Wie sich herausstellte war Oriad du Maucomble der schönste Ponyhengst, den ich je gesehen hatte. Lackschwarzes Fell, eine ungewöhnlich geformter Keilstern und ein so filigraner Kopf, dass er eindeutig eine ordentliche Portion Vollblut in sich haben musste.
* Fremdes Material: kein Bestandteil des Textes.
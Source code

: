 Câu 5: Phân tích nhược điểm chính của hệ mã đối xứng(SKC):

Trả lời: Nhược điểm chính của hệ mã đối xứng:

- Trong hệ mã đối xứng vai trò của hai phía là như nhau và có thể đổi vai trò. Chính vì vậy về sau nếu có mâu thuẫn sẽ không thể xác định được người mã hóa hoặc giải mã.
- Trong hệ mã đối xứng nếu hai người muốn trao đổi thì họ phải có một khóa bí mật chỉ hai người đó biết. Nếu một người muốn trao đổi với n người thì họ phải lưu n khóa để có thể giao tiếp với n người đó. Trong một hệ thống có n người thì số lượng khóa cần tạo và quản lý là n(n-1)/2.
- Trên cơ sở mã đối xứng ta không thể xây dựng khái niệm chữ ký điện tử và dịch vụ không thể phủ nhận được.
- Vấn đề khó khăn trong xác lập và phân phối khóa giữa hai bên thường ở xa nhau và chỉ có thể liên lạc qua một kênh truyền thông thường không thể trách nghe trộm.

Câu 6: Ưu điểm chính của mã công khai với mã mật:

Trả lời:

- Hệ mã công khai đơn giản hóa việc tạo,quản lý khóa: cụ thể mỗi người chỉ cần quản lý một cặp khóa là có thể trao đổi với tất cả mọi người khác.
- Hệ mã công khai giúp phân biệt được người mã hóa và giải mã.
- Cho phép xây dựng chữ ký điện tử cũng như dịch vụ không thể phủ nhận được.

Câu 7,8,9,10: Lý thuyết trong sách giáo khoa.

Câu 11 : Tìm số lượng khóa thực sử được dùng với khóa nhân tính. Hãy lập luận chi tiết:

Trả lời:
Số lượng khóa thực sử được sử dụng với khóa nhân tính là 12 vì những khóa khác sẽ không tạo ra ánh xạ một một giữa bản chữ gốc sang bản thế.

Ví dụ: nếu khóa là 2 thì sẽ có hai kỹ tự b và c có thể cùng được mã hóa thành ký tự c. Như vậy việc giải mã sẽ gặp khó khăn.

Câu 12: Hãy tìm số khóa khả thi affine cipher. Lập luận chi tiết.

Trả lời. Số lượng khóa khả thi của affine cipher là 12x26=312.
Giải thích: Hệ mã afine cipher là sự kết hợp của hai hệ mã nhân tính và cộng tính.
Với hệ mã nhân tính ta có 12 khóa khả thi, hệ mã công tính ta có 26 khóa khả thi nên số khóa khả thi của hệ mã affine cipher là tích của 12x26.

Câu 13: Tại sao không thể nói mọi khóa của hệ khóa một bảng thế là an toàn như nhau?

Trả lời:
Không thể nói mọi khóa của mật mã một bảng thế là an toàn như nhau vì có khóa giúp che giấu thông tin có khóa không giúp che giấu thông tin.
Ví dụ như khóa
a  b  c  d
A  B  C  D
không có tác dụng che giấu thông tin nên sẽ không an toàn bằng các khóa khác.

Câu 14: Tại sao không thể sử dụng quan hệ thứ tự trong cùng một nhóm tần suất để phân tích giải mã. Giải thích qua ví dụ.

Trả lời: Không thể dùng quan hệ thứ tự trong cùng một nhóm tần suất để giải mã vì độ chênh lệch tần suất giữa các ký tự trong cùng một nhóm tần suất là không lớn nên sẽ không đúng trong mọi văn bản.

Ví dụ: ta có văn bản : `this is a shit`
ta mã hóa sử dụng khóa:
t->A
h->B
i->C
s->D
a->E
,,Ori ist mein ganzer Stolz", offenbarte mir Marine, nachdem er eine kleine Streicheleinheit von mir genossen hatte. So übel war sie eigentlich gar nicht, allerdings wunderte ich mich immer noch darüber, woher sie meinen Namen kannte und wieso sie ausgerechnet mich gebeten hatte, ihr zu helfen.
,,Du bist Fanny Kyrans Pflegerin, nicht wahr? Reitest du auch?" Also erstens war ich nicht ihre Pflegerin, sondern ihre Freundin!
,,Beste Freundin trifft es wohl eher", korrigierte ich sie. ,,Ja ich reite auch, aber keine Turniere, das wäre mir wahrscheinlich viel zu viel Stress" Ein Grinsen huschte über meine Lippen und steckte Marine an.
,,Schade, aber wenn du mal möchtest, kannst du mich mal in Caen besuchen kommen"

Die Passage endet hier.